Fresh Dill Yogurt Potato Salad

Fresh Dill Yogurt Potato Salad

Easy and family pleasing for your next backyard cookout; yogurt and dill combine for a delicious dressing.

Prep Time

30

Minutes

Total Time

1:30

Hr:Mins

Makes

8

servings

Salad
4
unpeeled medium red potatoes (about 1 1/ 2 lb), diced
1/3
cup sliced celery
1/4
cup chopped red onion
3/4
teaspoon salt
1/8
teaspoon fresh ground black pepper
Dressing
1
container (6 oz) Yoplait® Greek Fat Free plain yogurt
2
tablespoons chopped fresh dill weed or 1 teaspoon dried dill
1
tablespoon honey mustard
  1. In 3-quart saucepan, place potatoes.

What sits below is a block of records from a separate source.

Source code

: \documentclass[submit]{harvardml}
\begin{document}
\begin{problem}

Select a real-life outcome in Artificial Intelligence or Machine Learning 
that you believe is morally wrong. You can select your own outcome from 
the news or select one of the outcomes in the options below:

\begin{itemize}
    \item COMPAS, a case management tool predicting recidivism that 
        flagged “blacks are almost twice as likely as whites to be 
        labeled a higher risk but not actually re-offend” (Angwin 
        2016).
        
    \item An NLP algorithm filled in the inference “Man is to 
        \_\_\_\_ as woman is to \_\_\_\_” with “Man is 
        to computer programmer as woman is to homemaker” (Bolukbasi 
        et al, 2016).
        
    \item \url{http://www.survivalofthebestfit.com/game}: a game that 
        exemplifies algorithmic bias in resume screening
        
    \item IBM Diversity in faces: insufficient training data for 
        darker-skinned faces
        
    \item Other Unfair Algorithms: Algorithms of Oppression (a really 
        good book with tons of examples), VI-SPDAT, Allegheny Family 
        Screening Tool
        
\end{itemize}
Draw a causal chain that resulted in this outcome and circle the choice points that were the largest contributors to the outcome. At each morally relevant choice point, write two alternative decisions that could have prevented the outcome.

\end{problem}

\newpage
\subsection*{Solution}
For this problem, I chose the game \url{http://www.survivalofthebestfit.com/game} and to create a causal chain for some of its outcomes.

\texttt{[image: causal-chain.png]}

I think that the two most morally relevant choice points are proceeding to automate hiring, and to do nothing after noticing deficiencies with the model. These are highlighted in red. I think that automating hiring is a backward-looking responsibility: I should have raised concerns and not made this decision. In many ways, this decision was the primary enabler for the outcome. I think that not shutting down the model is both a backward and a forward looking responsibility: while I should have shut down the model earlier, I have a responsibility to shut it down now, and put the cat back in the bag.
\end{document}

Add water just to cover. Heat to boiling; reduce heat to low. Cover and boil gently (simmer) 5 to 8 minutes or just until potatoes are fork-tender. Drain; rinse with cold water until cool.
  2. In large bowl, mix potatoes and remaining salad ingredients. In small bowl, mix dressing ingredients. Pour dressing over salad; mix gently. Refrigerate 1 hour.
Makes 8 servings (1/2 cup each)
Make the Most of This Recipe With Tips From The Betty Crocker® Kitchens
Make Ahead
Prepare this potato salad a day ahead; cover and refrigerate. Just before serving, moisten with 1 to 2 tablespoons milk, if necessary.
Substitution
You can use Yukon Gold potatoes instead of the red potatoes.

Nutrition Information:

1 Serving (1 Serving)
  • Calories 90
    • (Calories from Fat 10),
  • Total Fat 1g
    • (Saturated Fat 0g,
    • Trans Fat 0g),
  • Cholesterol 0mg;
  • Sodium 260mg;
  • Total Carbohydrate 17g
    • (Dietary Fiber 2g,
    • Sugars 2g),
  • Protein 3g;
Percent Daily Value*:
    Exchanges:
    • 1 Starch;
    • 0 Fruit;
    • 0 Other Carbohydrate;
    • 0 Skim Milk;
    • 0 Low-Fat Milk;
    • 0 Milk;
    • 1/2 Vegetable;
    • 0 Very Lean Meat;
    • 0 Lean Meat;
    • 0 High-Fat Meat;
    • 0 Fat;
    Carbohydrate Choices:
    • 1;
    *Percent Daily Values are based on a 2,000 calorie diet.